By Cody Mello-Klein | cmelloklein@alextimes.com
When we look in the mirror, what do we see? What do we choose to see? What darkness do we choose to ignore?
From an eerie pre-credit sequence in a house of mirrors to a spine-tinglingly ambiguous smile in the final minutes, “Us,” director Jordan Peele’s follow-up to his instant classic “Get Out,” is an unnerving, fun and messy horror film. It is both obsessed with these questions of personal and national identity and comfortable letting the audience find its own answers.
Yes, “Us” is a horror movie. Don’t let that scare you away. Peele doubles down on the visceral terror and bloodshed for his sophomore feature, but, like in “Get Out,” the director has more on his mind than scares.
“Us” begins with a flashback to the summer of 1986, with a young Adelaide (Madison Curry) walking a Santa Cruz boardwalk with her less than attentive parents. Before long, Adelaide wanders off the boardwalk, onto the beach and into a house of mirrors. “Find yourself,” reads a sign over the door.
Adelaide finds herself lost among a barrage of reflections and the metaphorical promise of the entryway sign becomes literal. Adelaide comes face-to-face with a doppelganger of herself.
The film then cuts to the present day where we meet the Wilson family driving to a summer vacation destination. A now adult Adelaide (Lupita Nyong’o) lounges quietly in the passenger seat, her husband Gabe (Winston Duke) cracks dad jokes, while their two children, Zora (Shahadi Wright Joseph) and Jason (Evan Alex), stare out the window absentmindedly. Classic Americana.
But something is not right with Adelaide. Through flashbacks, it becomes clear that she was traumatized by the events of 1986. All these years later, she still fears her doppelganger is out to get her.
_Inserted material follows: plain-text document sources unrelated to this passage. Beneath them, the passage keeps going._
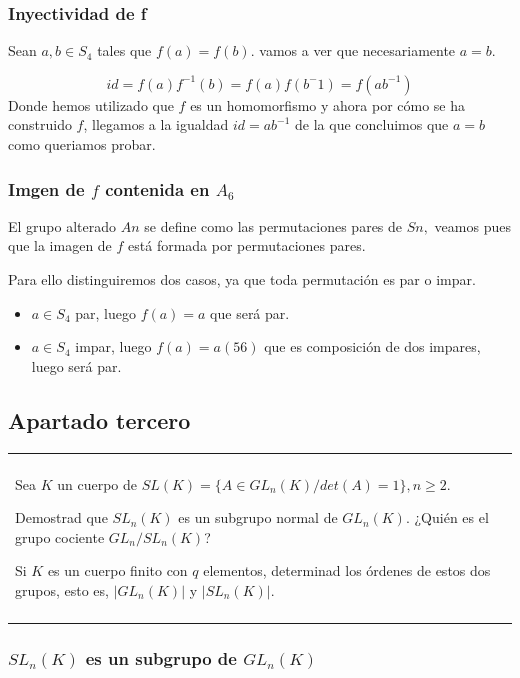 \documentclass[12pt]{article}
\newenvironment{micaja}
{
    \begin{center}
    \begin{tabular}{|p{0.9\textwidth}|}
    \hline\\
    }   
    {   
    \\\\\hline
    \end{tabular} 
    \end{center}
    }
\begin{document}
\subsubsection*{Inyectividad de f}

Sean $a,b \in S_4$ tales que $f(a) = f(b).$ 
vamos a ver que necesariamente $a=b.$

\begin{equation*}
    id = f(a)f^{-1}(b) = f(a)f(b^-1) = f(ab^{-1})
\end{equation*}
Donde hemos utilizado que $f$ es un homomorfismo y ahora por cómo se ha construido $f$, 
llegamos a la igualdad $id = ab^{-1}$ de la que concluimos que $a = b$ como queriamos probar. 

\subsubsection*{Imgen de $f$ contenida en $A_6$}
El grupo alterado $An$ se define como las permutaciones pares de $Sn,$ veamos pues que 
la imagen de $f$ está formada por permutaciones pares. 


Para ello distinguiremos dos casos, ya que toda permutación es par o impar.
\begin{itemize}
    \item $a \in S_4$ par, luego $f(a) = a$ que será par. 
    \item $a \in S_4$ impar, luego $f(a) = a(56)$ que es composición de dos impares, luego será par.
\end{itemize}

\subsection{Apartado tercero}

\begin{micaja}
    
    Sea $K$ un cuerpo de $SL(K) = \{ A \in GL_n(K)/ det(A)=1\}, n \geq 2.$

    Demostrad que $SL_n(K)$ es un subgrupo normal de $GL_n(K).$ ¿Quién es el grupo cociente
    $GL_n/SL_n(K)$?

    Si $K$ es un cuerpo finito con $q$ elementos, determinad los órdenes de estos dos grupos, 
    esto es, $|GL_n(K)|$ y $|SL_n(K)|.$
\end{micaja}

\subsubsection*{$SL_n(K)$ es un subgrupo de $GL_n(K)$}
\end{document}
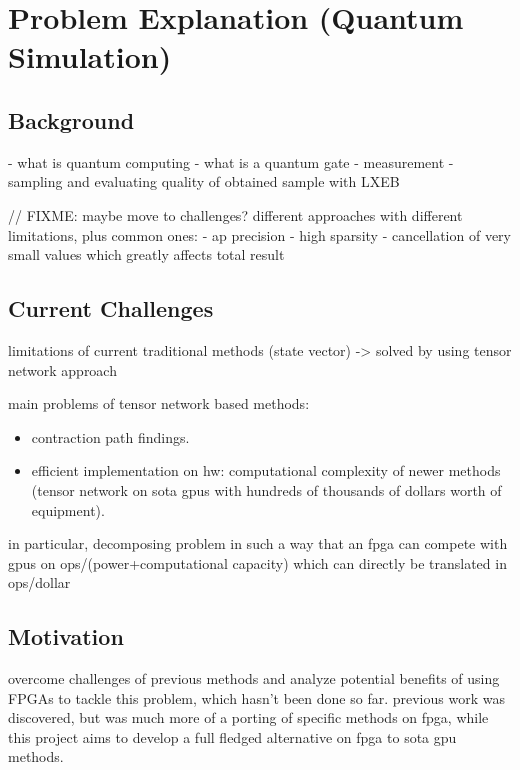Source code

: \documentclass[12pt,oneside,a4paper]{article}
\begin{document}
\section{Problem Explanation (Quantum Simulation)}

\subsection{Background}
- what is quantum computing
- what is a quantum gate
- measurement
- sampling and evaluating quality of obtained sample with LXEB

// FIXME: maybe move to challenges?
different approaches with different limitations, plus common ones:
- ap precision
- high sparsity
- cancellation of very small values which greatly affects total result

\subsection{Current Challenges}
limitations of current traditional methods (state vector) -> solved by using tensor network approach



main problems of tensor network based methods:
\begin{itemize}
	\item contraction path findings.
	\item efficient implementation on hw: computational complexity of newer methods (tensor network on sota gpus with hundreds of thousands of dollars worth of equipment).
\end{itemize}

in particular, decomposing problem in such a way that an fpga can compete with gpus on ops/(power+computational capacity) which can directly be translated in ops/dollar

\subsection{Motivation}
overcome challenges of previous methods and analyze potential benefits of using FPGAs to tackle this problem, which hasn't been done so far. previous work was discovered, but was much more of a porting of specific methods on fpga, while this project aims to develop a full fledged alternative on fpga to sota gpu methods.
\end{document}
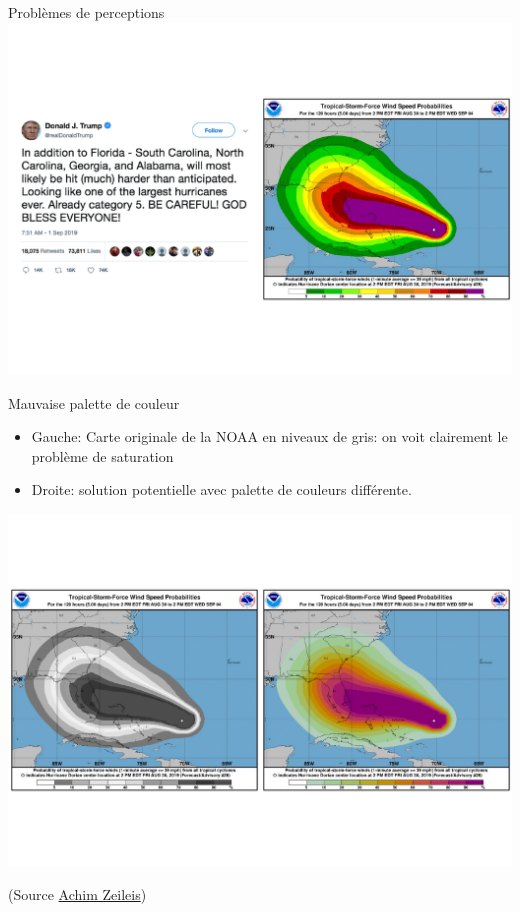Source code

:\documentclass[
  ignorenonframetext,
]{beamer}
\begin{document}
\begin{frame}{Problèmes de perceptions}
\protect\hypertarget{probluxe8mes-de-perceptions}{}
\includegraphics{MATH60602-diapos1_files/figure-beamer/unnamed-chunk-13-1.pdf}
\end{frame}

\begin{frame}{Mauvaise palette de couleur}
\protect\hypertarget{mauvaise-palette-de-couleur}{}
\begin{itemize}
\item
  Gauche: Carte originale de la NOAA en niveaux de gris: on voit
  clairement le problème de saturation
\item
  Droite: solution potentielle avec palette de couleurs différente.
\end{itemize}

\includegraphics{MATH60602-diapos1_files/figure-beamer/unnamed-chunk-14-1.pdf}

(Source \href{https://www.zeileis.org/news/dorian_rainbow/}{Achim
Zeileis})
\end{frame}
\end{document}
The family’s vacation to Santa Cruz isn’t helping.
Her nightmare becomes a brutal reality when an entire family of doppelgangers shows up in the Wilsons’ driveway. Dressed in red jumpsuits and wielding golden scissors, these dark mirror versions of the Wilson family are malevolent, animalistic and hellbent on torturing their counterparts.
The actors, who play both versions of their characters, are, across the board, fantastic. Duke brings the perfect amount of affable, goofball charm and is the source of most of the movie’s well-timed comedic moments. Joseph and Alex rise above the child actor label to deliver excellent, grounded performances in the middle of all the madness.
But the movie belongs to Nyong’o. She delivers two totally different – yet equally stellar – performances as heroine and monster. Between Adelaide’s wide-eyed terror, buried trauma and fierce resolve and Red’s automaton movements, vacant yet calculating stare and haunting rasp, you would think two different actors were playing the roles.
The home invasion sequence is truly terrifying, and “Us” is chock full of finely-crafted horror set pieces. Peele has evolved as a director. The camera moves with balletic grace and the framing of certain shots just calls for freeze frame analysis. Cinematographer Mike Gioulakis only helps bring out the best in Peele’s filmmaking.
Peele has made a fun, visceral scare machine, but, rest easy, he hasn’t lost his obsession with uniquely American nightmares.
“Us” is not concerned with race, at least not directly, but still has plenty to say. Sometimes too much. Peele’s sophomore film is more ambitious, packing three movies-worth of ideas into two hours.
The metaphor of the doppelganger is potent, if flexible, and while it would be a spoiler to say exactly what Peele is after here – hint: when asked who they are, Adelaide’s doppelganger responds, “We are Americans” – “Us” is as much a Rorschach test for the audience as it is a direct statement about any one idea.
The result is a less focused and much messier film than “Get Out,” one that doesn’t tie every loose thread or answer every question. For some, that will be frustrating, but, unlike with “Get Out,” a satisfying conclusion isn’t Peele’s intention here. If “Us” is about one thing, it’s the divisions we create between each other, how easy it is for us to point a finger at someone else when in essence they’re not that different from us. For every “us,” there’s a “them.”
A symbolic centerpiece of the film is Hands Across America, the 80s charity campaign that aimed to create a line of handholding Americans stretching across the nation. The dream of the campaign was unfulfilled, the chain pockmarked with gaps.
Peele takes that image and infests it with sinister significance. He looks at the bitter divides in America today and throughout history and points the finger back at us. When we were drawing the battle lines, did we bother to look in the mirror? The answer might be the movie’s biggest scare.